Seuls les médecins sous contrat Managed Care avec des assureurs (avec un plafond de coûts et une assurance qualité) sont récompensés s’ils maintiennent des coûts bas et une qualité élevée. Une réelle incitation à travailler de manière économique fait défaut chez les autres médecins. Sans oublier l’obligation de contrat qui oblige tous les assureurs et médecins à travailler ensemble. Ils sont mieux lotis que les agriculteurs, qui ont certes obtenu une garantie de prix, mais tout en étant limités dans la production. Chez les médecins, l’écoulement du produit est assuré, le prix fixé et il n’y a aucune restriction quantitative.

- 3. Divers systèmes de financement font grimper les coûts dans les hôpitaux. Aujourd’hui, beaucoup de soins coûteraient moins cher s’ils étaient effectués en ambulatoire plutôt qu’en stationnaire.

Pour une opération coûtant 10 000 francs en stationnaire, le canton paie 5500 francs et la caisse maladie 4500 francs. Toutefois, si l’opération est effectuée en ambulatoire et coûte 6000 francs, la caisse prend en charge la totalité. Résultat: rien n’incite les hôpitaux ou les assureurs à rechercher la solution la plus économique.

Les caisses maladie devraient financer indifféremment toutes les prestations

Il y aurait pourtant un moyen simple de remédier à ce levier malsain: que les caisses maladie financent indifféremment toutes les prestations LAMal.
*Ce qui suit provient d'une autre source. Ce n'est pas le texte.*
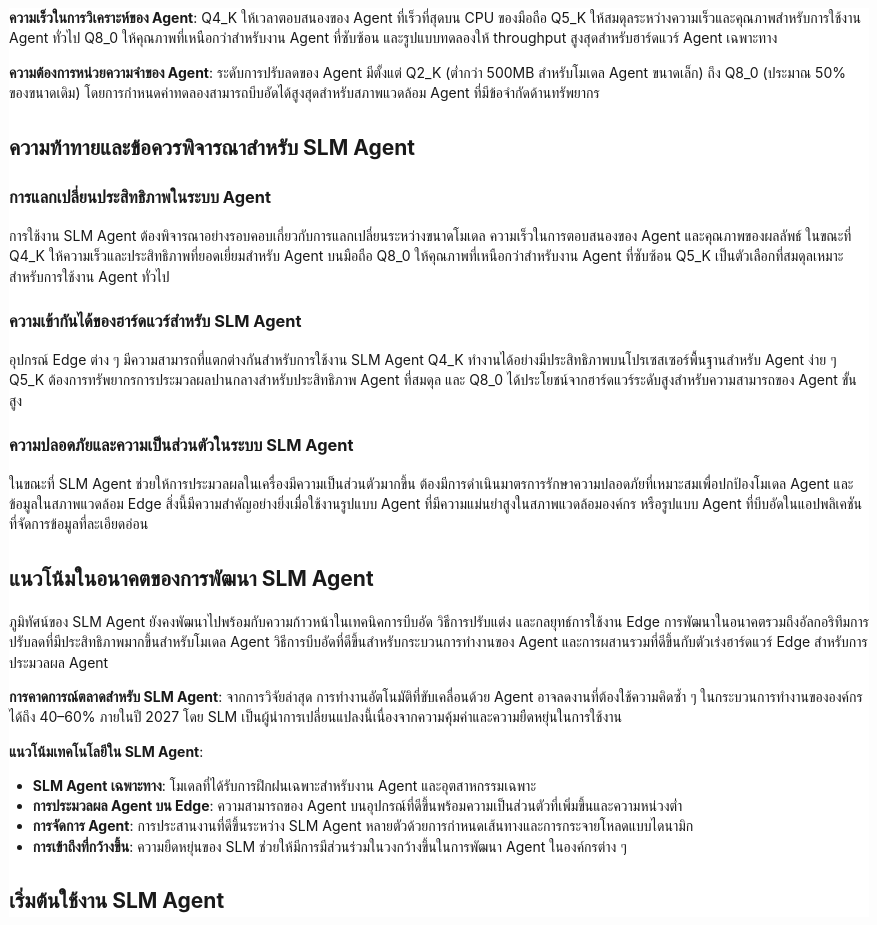 **ความเร็วในการวิเคราะห์ของ Agent**: Q4_K ให้เวลาตอบสนองของ Agent ที่เร็วที่สุดบน CPU ของมือถือ Q5_K ให้สมดุลระหว่างความเร็วและคุณภาพสำหรับการใช้งาน Agent ทั่วไป Q8_0 ให้คุณภาพที่เหนือกว่าสำหรับงาน Agent ที่ซับซ้อน และรูปแบบทดลองให้ throughput สูงสุดสำหรับฮาร์ดแวร์ Agent เฉพาะทาง

**ความต้องการหน่วยความจำของ Agent**: ระดับการปรับลดของ Agent มีตั้งแต่ Q2_K (ต่ำกว่า 500MB สำหรับโมเดล Agent ขนาดเล็ก) ถึง Q8_0 (ประมาณ 50% ของขนาดเดิม) โดยการกำหนดค่าทดลองสามารถบีบอัดได้สูงสุดสำหรับสภาพแวดล้อม Agent ที่มีข้อจำกัดด้านทรัพยากร

## ความท้าทายและข้อควรพิจารณาสำหรับ SLM Agent

### การแลกเปลี่ยนประสิทธิภาพในระบบ Agent

การใช้งาน SLM Agent ต้องพิจารณาอย่างรอบคอบเกี่ยวกับการแลกเปลี่ยนระหว่างขนาดโมเดล ความเร็วในการตอบสนองของ Agent และคุณภาพของผลลัพธ์ ในขณะที่ Q4_K ให้ความเร็วและประสิทธิภาพที่ยอดเยี่ยมสำหรับ Agent บนมือถือ Q8_0 ให้คุณภาพที่เหนือกว่าสำหรับงาน Agent ที่ซับซ้อน Q5_K เป็นตัวเลือกที่สมดุลเหมาะสำหรับการใช้งาน Agent ทั่วไป

### ความเข้ากันได้ของฮาร์ดแวร์สำหรับ SLM Agent

อุปกรณ์ Edge ต่าง ๆ มีความสามารถที่แตกต่างกันสำหรับการใช้งาน SLM Agent Q4_K ทำงานได้อย่างมีประสิทธิภาพบนโปรเซสเซอร์พื้นฐานสำหรับ Agent ง่าย ๆ Q5_K ต้องการทรัพยากรการประมวลผลปานกลางสำหรับประสิทธิภาพ Agent ที่สมดุล และ Q8_0 ได้ประโยชน์จากฮาร์ดแวร์ระดับสูงสำหรับความสามารถของ Agent ขั้นสูง

### ความปลอดภัยและความเป็นส่วนตัวในระบบ SLM Agent

ในขณะที่ SLM Agent ช่วยให้การประมวลผลในเครื่องมีความเป็นส่วนตัวมากขึ้น ต้องมีการดำเนินมาตรการรักษาความปลอดภัยที่เหมาะสมเพื่อปกป้องโมเดล Agent และข้อมูลในสภาพแวดล้อม Edge สิ่งนี้มีความสำคัญอย่างยิ่งเมื่อใช้งานรูปแบบ Agent ที่มีความแม่นยำสูงในสภาพแวดล้อมองค์กร หรือรูปแบบ Agent ที่บีบอัดในแอปพลิเคชันที่จัดการข้อมูลที่ละเอียดอ่อน

## แนวโน้มในอนาคตของการพัฒนา SLM Agent

ภูมิทัศน์ของ SLM Agent ยังคงพัฒนาไปพร้อมกับความก้าวหน้าในเทคนิคการบีบอัด วิธีการปรับแต่ง และกลยุทธ์การใช้งาน Edge การพัฒนาในอนาคตรวมถึงอัลกอริทึมการปรับลดที่มีประสิทธิภาพมากขึ้นสำหรับโมเดล Agent วิธีการบีบอัดที่ดีขึ้นสำหรับกระบวนการทำงานของ Agent และการผสานรวมที่ดีขึ้นกับตัวเร่งฮาร์ดแวร์ Edge สำหรับการประมวลผล Agent

**การคาดการณ์ตลาดสำหรับ SLM Agent**: จากการวิจัยล่าสุด การทำงานอัตโนมัติที่ขับเคลื่อนด้วย Agent อาจลดงานที่ต้องใช้ความคิดซ้ำ ๆ ในกระบวนการทำงานขององค์กรได้ถึง 40–60% ภายในปี 2027 โดย SLM เป็นผู้นำการเปลี่ยนแปลงนี้เนื่องจากความคุ้มค่าและความยืดหยุ่นในการใช้งาน

**แนวโน้มเทคโนโลยีใน SLM Agent**:
- **SLM Agent เฉพาะทาง**: โมเดลที่ได้รับการฝึกฝนเฉพาะสำหรับงาน Agent และอุตสาหกรรมเฉพาะ
- **การประมวลผล Agent บน Edge**: ความสามารถของ Agent บนอุปกรณ์ที่ดีขึ้นพร้อมความเป็นส่วนตัวที่เพิ่มขึ้นและความหน่วงต่ำ
- **การจัดการ Agent**: การประสานงานที่ดีขึ้นระหว่าง SLM Agent หลายตัวด้วยการกำหนดเส้นทางและการกระจายโหลดแบบไดนามิก
- **การเข้าถึงที่กว้างขึ้น**: ความยืดหยุ่นของ SLM ช่วยให้มีการมีส่วนร่วมในวงกว้างขึ้นในการพัฒนา Agent ในองค์กรต่าง ๆ

## เริ่มต้นใช้งาน SLM Agent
- 4. Les assurés en bonne santé étant économiquement plus intéressants pour les assurances que les malades bénéficiant d’une bonne prise en charge, il est nécessaire que l’affinement de la compensation des risques décidée par le Parlement soit enfin mis en œuvre. Ce n’est qu’ainsi que la course aux «bons risques» entre caisses maladie deviendra une course à la meilleure prise en charge médicale. Rien n’est plus cher qu’une médecine de mauvaise qualité et inutile: elle n’a donc pas sa place sur le marché.

La qualité est ancrée dans la LAMal depuis 20 ans, mais elle n’est pas vérifiable pour autant: plutôt que de la retracer, les médecins préfèrent faire valoir l’allongement de l’espérance de vie et une qualité de vie satisfaisante. La qualité est là – puisque nous vivons plus longtemps. Toutefois, la prise en charge médicale n’explique que pour une petite partie ce gain d’espérance de vie.

Mesurer l’évolution de la qualité

Comment les assurés peuvent-ils choisir leurs médecins sans indicateurs de qualité? Il faut des unités de mesure pour évaluer la qualité des prestations médicales. Jusqu’à présent, l’Office fédéral de la santé publique a omis d’imposer des indicateurs de qualité à tous les médecins et de les publier. Aujourd’hui de tels marqueurs de qualité n’existent que dans les hôpitaux. Mais pour le commun des mortels, ces informations ne sont pas compréhensibles.

Les cantons également ne prennent que moyennement leurs responsabilités: ils contrôlent davantage les cuisines de restaurant que les cabinets médicaux et salles d’opération.